Extracted entries section start
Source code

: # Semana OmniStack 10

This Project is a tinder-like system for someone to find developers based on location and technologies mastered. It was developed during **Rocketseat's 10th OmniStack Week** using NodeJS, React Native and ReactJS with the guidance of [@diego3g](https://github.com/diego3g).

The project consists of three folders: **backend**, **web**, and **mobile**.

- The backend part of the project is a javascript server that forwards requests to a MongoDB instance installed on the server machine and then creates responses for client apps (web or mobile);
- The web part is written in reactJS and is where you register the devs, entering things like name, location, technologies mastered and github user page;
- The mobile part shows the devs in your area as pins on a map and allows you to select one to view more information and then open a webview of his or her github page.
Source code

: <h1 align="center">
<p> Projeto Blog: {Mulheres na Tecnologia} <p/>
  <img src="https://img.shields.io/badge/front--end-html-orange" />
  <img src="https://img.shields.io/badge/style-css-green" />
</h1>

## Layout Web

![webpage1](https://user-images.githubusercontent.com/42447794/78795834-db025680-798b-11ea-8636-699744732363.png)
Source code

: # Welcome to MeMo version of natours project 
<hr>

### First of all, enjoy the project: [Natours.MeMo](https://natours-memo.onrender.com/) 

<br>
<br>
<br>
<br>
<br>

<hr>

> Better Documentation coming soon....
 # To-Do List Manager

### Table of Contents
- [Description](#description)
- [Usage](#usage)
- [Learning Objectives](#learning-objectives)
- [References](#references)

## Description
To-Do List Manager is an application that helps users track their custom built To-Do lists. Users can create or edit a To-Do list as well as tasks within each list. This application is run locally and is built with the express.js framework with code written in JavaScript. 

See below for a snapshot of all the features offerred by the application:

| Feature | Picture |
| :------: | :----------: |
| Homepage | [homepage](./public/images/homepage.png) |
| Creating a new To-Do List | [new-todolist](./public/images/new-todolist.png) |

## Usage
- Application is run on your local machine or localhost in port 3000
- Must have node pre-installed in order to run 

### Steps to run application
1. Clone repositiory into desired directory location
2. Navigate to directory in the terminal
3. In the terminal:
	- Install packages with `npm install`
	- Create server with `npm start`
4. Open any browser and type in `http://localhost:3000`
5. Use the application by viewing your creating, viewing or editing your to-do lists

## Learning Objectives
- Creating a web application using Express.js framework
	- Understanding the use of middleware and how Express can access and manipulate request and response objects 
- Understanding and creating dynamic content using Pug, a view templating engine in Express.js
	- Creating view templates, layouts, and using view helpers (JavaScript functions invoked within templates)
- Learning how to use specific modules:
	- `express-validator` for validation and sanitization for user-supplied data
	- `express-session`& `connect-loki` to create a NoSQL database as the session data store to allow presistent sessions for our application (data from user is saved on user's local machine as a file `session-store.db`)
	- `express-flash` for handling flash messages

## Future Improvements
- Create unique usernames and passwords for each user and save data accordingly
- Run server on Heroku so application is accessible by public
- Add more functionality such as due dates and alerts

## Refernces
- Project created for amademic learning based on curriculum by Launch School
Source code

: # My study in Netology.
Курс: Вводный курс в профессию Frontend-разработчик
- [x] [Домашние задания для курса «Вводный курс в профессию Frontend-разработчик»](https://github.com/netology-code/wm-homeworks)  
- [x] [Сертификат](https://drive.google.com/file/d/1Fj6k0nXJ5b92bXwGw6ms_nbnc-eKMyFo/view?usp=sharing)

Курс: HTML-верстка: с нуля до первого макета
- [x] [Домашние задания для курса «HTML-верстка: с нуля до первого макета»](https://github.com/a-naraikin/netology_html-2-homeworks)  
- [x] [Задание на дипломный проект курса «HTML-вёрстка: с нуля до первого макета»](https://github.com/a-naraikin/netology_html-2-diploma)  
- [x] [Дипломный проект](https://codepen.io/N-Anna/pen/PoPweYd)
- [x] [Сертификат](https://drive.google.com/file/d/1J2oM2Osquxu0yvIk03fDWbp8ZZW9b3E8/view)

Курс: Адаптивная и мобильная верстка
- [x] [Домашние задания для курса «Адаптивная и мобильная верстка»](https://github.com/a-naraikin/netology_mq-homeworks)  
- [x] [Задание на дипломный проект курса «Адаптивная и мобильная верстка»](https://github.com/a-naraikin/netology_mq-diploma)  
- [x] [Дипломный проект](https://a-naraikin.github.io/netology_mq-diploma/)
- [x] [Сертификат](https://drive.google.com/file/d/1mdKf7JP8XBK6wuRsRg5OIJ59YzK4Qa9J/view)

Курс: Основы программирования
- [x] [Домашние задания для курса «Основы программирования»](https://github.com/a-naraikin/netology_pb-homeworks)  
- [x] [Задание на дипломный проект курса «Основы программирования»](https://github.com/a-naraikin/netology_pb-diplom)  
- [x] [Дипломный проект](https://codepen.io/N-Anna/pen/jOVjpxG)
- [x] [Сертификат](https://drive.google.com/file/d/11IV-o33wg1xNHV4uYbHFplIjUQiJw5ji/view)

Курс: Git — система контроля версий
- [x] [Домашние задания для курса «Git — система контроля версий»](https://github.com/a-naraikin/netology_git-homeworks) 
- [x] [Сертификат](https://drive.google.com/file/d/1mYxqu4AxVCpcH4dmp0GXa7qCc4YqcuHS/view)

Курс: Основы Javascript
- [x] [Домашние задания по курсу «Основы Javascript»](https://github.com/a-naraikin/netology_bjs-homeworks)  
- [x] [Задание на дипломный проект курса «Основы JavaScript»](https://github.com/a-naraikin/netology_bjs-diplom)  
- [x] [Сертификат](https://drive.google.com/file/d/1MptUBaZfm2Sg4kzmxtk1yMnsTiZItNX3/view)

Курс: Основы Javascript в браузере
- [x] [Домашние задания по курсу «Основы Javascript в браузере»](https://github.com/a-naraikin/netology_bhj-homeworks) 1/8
Extracted entries section end
* **Exercise brief**
Word for word, repeat every line of the data.

* **Answer to this exercise**
Source code

: # Semana OmniStack 10

This Project is a tinder-like system for someone to find developers based on location and technologies mastered. It was developed during **Rocketseat's 10th OmniStack Week** using NodeJS, React Native and ReactJS with the guidance of [@diego3g](https://github.com/diego3g).

The project consists of three folders: **backend**, **web**, and **mobile**.

- The backend part of the project is a javascript server that forwards requests to a MongoDB instance installed on the server machine and then creates responses for client apps (web or mobile);
- The web part is written in reactJS and is where you register the devs, entering things like name, location, technologies mastered and github user page;
- The mobile part shows the devs in your area as pins on a map and allows you to select one to view more information and then open a webview of his or her github page.
Source code

: <h1 align="center">
<p> Projeto Blog: {Mulheres na Tecnologia} <p/>
  <img src="https://img.shields.io/badge/front--end-html-orange" />
  <img src="https://img.shields.io/badge/style-css-green" />
</h1>

## Layout Web

![webpage1](https://user-images.githubusercontent.com/42447794/78795834-db025680-798b-11ea-8636-699744732363.png)
Source code

: # Welcome to MeMo version of natours project 
<hr>

### First of all, enjoy the project: [Natours.MeMo](https://natours-memo.onrender.com/) 

<br>
<br>
<br>
<br>
<br>

<hr>

> Better Documentation coming soon....
 # To-Do List Manager

### Table of Contents
- [Description](#description)
- [Usage](#usage)
- [Learning Objectives](#learning-objectives)
- [References](#references)

## Description
To-Do List Manager is an application that helps users track their custom built To-Do lists. Users can create or edit a To-Do list as well as tasks within each list. This application is run locally and is built with the express.js framework with code written in JavaScript. 

See below for a snapshot of all the features offerred by the application:

| Feature | Picture |
| :------: | :----------: |
| Homepage | [homepage](./public/images/homepage.png) |
| Creating a new To-Do List | [new-todolist](./public/images/new-todolist.png) |

## Usage
- Application is run on your local machine or localhost in port 3000
- Must have node pre-installed in order to run 

### Steps to run application
1. Clone repositiory into desired directory location
2. Navigate to directory in the terminal
3. In the terminal:
	- Install packages with `npm install`
	- Create server with `npm start`
4. Open any browser and type in `http://localhost:3000`
5. Use the application by viewing your creating, viewing or editing your to-do lists

## Learning Objectives
- Creating a web application using Express.js framework
	- Understanding the use of middleware and how Express can access and manipulate request and response objects 
- Understanding and creating dynamic content using Pug, a view templating engine in Express.js
	- Creating view templates, layouts, and using view helpers (JavaScript functions invoked within templates)
- Learning how to use specific modules:
	- `express-validator` for validation and sanitization for user-supplied data
	- `express-session`& `connect-loki` to create a NoSQL database as the session data store to allow presistent sessions for our application (data from user is saved on user's local machine as a file `session-store.db`)
	- `express-flash` for handling flash messages

## Future Improvements
- Create unique usernames and passwords for each user and save data accordingly
- Run server on Heroku so application is accessible by public
- Add more functionality such as due dates and alerts

## Refernces
- Project created for amademic learning based on curriculum by Launch School
Source code

: # My study in Netology.
Курс: Вводный курс в профессию Frontend-разработчик
- [x] [Домашние задания для курса «Вводный курс в профессию Frontend-разработчик»](https://github.com/netology-code/wm-homeworks)  
- [x] [Сертификат](https://drive.google.com/file/d/1Fj6k0nXJ5b92bXwGw6ms_nbnc-eKMyFo/view?usp=sharing)

Курс: HTML-верстка: с нуля до первого макета
- [x] [Домашние задания для курса «HTML-верстка: с нуля до первого макета»](https://github.com/a-naraikin/netology_html-2-homeworks)  
- [x] [Задание на дипломный проект курса «HTML-вёрстка: с нуля до первого макета»](https://github.com/a-naraikin/netology_html-2-diploma)  
- [x] [Дипломный проект](https://codepen.io/N-Anna/pen/PoPweYd)
- [x] [Сертификат](https://drive.google.com/file/d/1J2oM2Osquxu0yvIk03fDWbp8ZZW9b3E8/view)

Курс: Адаптивная и мобильная верстка
- [x] [Домашние задания для курса «Адаптивная и мобильная верстка»](https://github.com/a-naraikin/netology_mq-homeworks)  
- [x] [Задание на дипломный проект курса «Адаптивная и мобильная верстка»](https://github.com/a-naraikin/netology_mq-diploma)  
- [x] [Дипломный проект](https://a-naraikin.github.io/netology_mq-diploma/)
- [x] [Сертификат](https://drive.google.com/file/d/1mdKf7JP8XBK6wuRsRg5OIJ59YzK4Qa9J/view)

Курс: Основы программирования
- [x] [Домашние задания для курса «Основы программирования»](https://github.com/a-naraikin/netology_pb-homeworks)  
- [x] [Задание на дипломный проект курса «Основы программирования»](https://github.com/a-naraikin/netology_pb-diplom)  
- [x] [Дипломный проект](https://codepen.io/N-Anna/pen/jOVjpxG)
- [x] [Сертификат](https://drive.google.com/file/d/11IV-o33wg1xNHV4uYbHFplIjUQiJw5ji/view)

Курс: Git — система контроля версий
- [x] [Домашние задания для курса «Git — система контроля версий»](https://github.com/a-naraikin/netology_git-homeworks) 
- [x] [Сертификат](https://drive.google.com/file/d/1mYxqu4AxVCpcH4dmp0GXa7qCc4YqcuHS/view)

Курс: Основы Javascript
- [x] [Домашние задания по курсу «Основы Javascript»](https://github.com/a-naraikin/netology_bjs-homeworks)  
- [x] [Задание на дипломный проект курса «Основы JavaScript»](https://github.com/a-naraikin/netology_bjs-diplom)  
- [x] [Сертификат](https://drive.google.com/file/d/1MptUBaZfm2Sg4kzmxtk1yMnsTiZItNX3/view)

Курс: Основы Javascript в браузере
- [x] [Домашние задания по курсу «Основы Javascript в браузере»](https://github.com/a-naraikin/netology_bhj-homeworks) 1/8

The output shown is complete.